> **Task prompt**: An exact copy is needed of the lines from the line holding "대화형 작업을 담기 위한" through the final line of the listing below, both included.

> **Recorded information**:

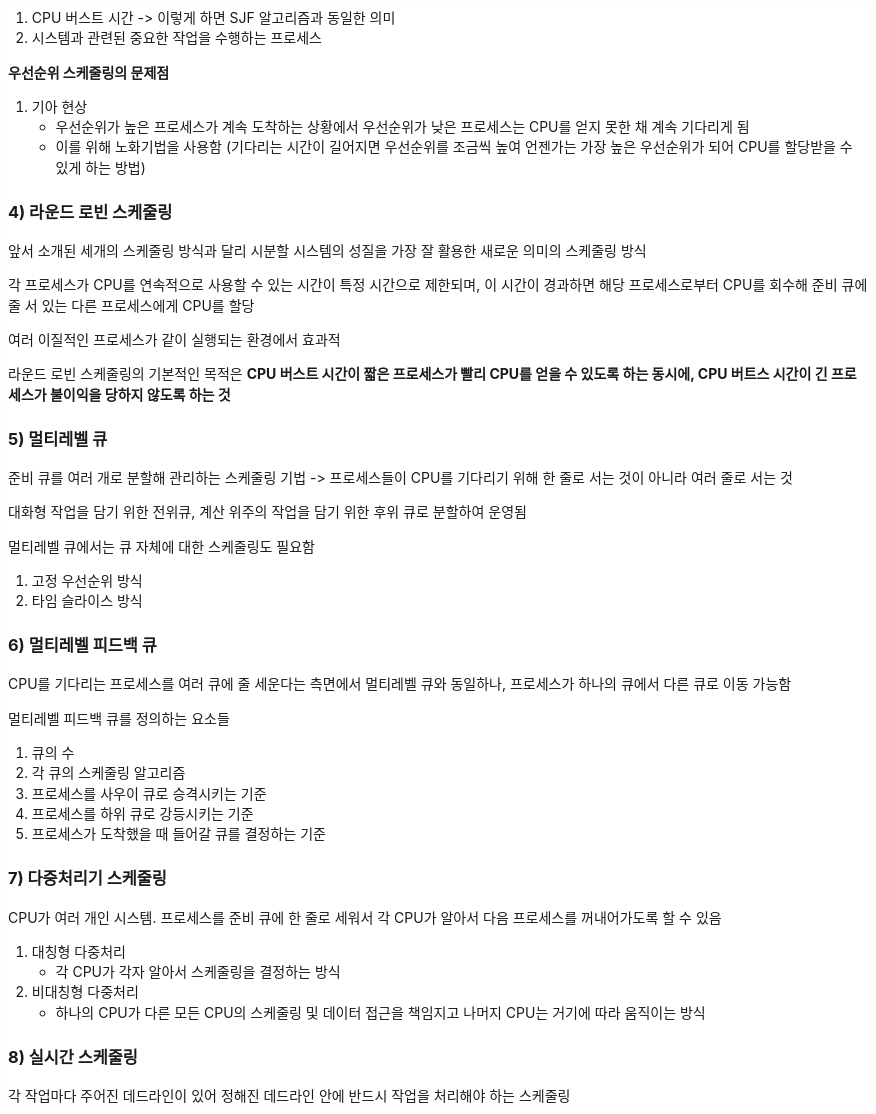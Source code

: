 1. CPU 버스트 시간 -&gt; 이렇게 하면 SJF 알고리즘과 동일한 의미
2. 시스템과 관련된 중요한 작업을 수행하는 프로세스

**우선순위 스케줄링의 문제점**

1. 기아 현상
   * 우선순위가 높은 프로세스가 계속 도착하는 상황에서 우선순위가 낮은 프로세스는 CPU를 얻지 못한 채 계속 기다리게 됨
   * 이를 위해 노화기법을 사용함 \(기다리는 시간이 길어지면 우선순위를 조금씩 높여 언젠가는 가장 높은 우선순위가 되어 CPU를 할당받을 수 있게 하는 방법\)

### 4\) 라운드 로빈 스케줄링

앞서 소개된 세개의 스케줄링 방식과 달리 시분할 시스템의 성질을 가장 잘 활용한 새로운 의미의 스케줄링 방식

각 프로세스가 CPU를 연속적으로 사용할 수 있는 시간이 특정 시간으로 제한되며, 이 시간이 경과하면 해당 프로세스로부터 CPU를 회수해 준비 큐에 줄 서 있는 다른 프로세스에게 CPU를 할당

여러 이질적인 프로세스가 같이 실행되는 환경에서 효과적

라운드 로빈 스케줄링의 기본적인 목적은 **CPU 버스트 시간이 짧은 프로세스가 빨리 CPU를 얻을 수 있도록 하는 동시에, CPU 버트스 시간이 긴 프로세스가 불이익을 당하지 않도록 하는 것**

### 5\) 멀티레벨 큐

준비 큐를 여러 개로 분할해 관리하는 스케줄링 기법 -&gt; 프로세스들이 CPU를 기다리기 위해 한 줄로 서는 것이 아니라 여러 줄로 서는 것

대화형 작업을 담기 위한 전위큐, 계산 위주의 작업을 담기 위한 후위 큐로 분할하여 운영됨

멀티레벨 큐에서는 큐 자체에 대한 스케줄링도 필요함

1. 고정 우선순위 방식
2. 타임 슬라이스 방식

### 6\) 멀티레벨 피드백 큐

CPU를 기다리는 프로세스를 여러 큐에 줄 세운다는 측면에서 멀티레벨 큐와 동일하나, 프로세스가 하나의 큐에서 다른 큐로 이동 가능함

멀티레벨 피드백 큐를 정의하는 요소들

1. 큐의 수
2. 각 큐의 스케줄링 알고리즘
3. 프로세스를 사우이 큐로 승격시키는 기준
4. 프로세스를 하위 큐로 강등시키는 기준
5. 프로세스가 도착했을 때 들어갈 큐를 결정하는 기준

### 7\) 다중처리기 스케줄링

CPU가 여러 개인 시스템. 프로세스를 준비 큐에 한 줄로 세워서 각 CPU가 알아서 다음 프로세스를 꺼내어가도록 할 수 있음

1. 대칭형 다중처리
   * 각 CPU가 각자 알아서 스케줄링을 결정하는 방식
2. 비대칭형 다중처리
   * 하나의 CPU가 다른 모든 CPU의 스케줄링 및 데이터 접근을 책임지고 나머지 CPU는 거기에 따라 움직이는 방식

### 8\) 실시간 스케줄링

각 작업마다 주어진 데드라인이 있어 정해진 데드라인 안에 반드시 작업을 처리해야 하는 스케줄링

> **Exercise result**:
대화형 작업을 담기 위한 전위큐, 계산 위주의 작업을 담기 위한 후위 큐로 분할하여 운영됨

멀티레벨 큐에서는 큐 자체에 대한 스케줄링도 필요함

1. 고정 우선순위 방식
2. 타임 슬라이스 방식

### 6\) 멀티레벨 피드백 큐

CPU를 기다리는 프로세스를 여러 큐에 줄 세운다는 측면에서 멀티레벨 큐와 동일하나, 프로세스가 하나의 큐에서 다른 큐로 이동 가능함

멀티레벨 피드백 큐를 정의하는 요소들

1. 큐의 수
2. 각 큐의 스케줄링 알고리즘
3. 프로세스를 사우이 큐로 승격시키는 기준
4. 프로세스를 하위 큐로 강등시키는 기준
5. 프로세스가 도착했을 때 들어갈 큐를 결정하는 기준

### 7\) 다중처리기 스케줄링

CPU가 여러 개인 시스템. 프로세스를 준비 큐에 한 줄로 세워서 각 CPU가 알아서 다음 프로세스를 꺼내어가도록 할 수 있음

1. 대칭형 다중처리
   * 각 CPU가 각자 알아서 스케줄링을 결정하는 방식
2. 비대칭형 다중처리
   * 하나의 CPU가 다른 모든 CPU의 스케줄링 및 데이터 접근을 책임지고 나머지 CPU는 거기에 따라 움직이는 방식

### 8\) 실시간 스케줄링

각 작업마다 주어진 데드라인이 있어 정해진 데드라인 안에 반드시 작업을 처리해야 하는 스케줄링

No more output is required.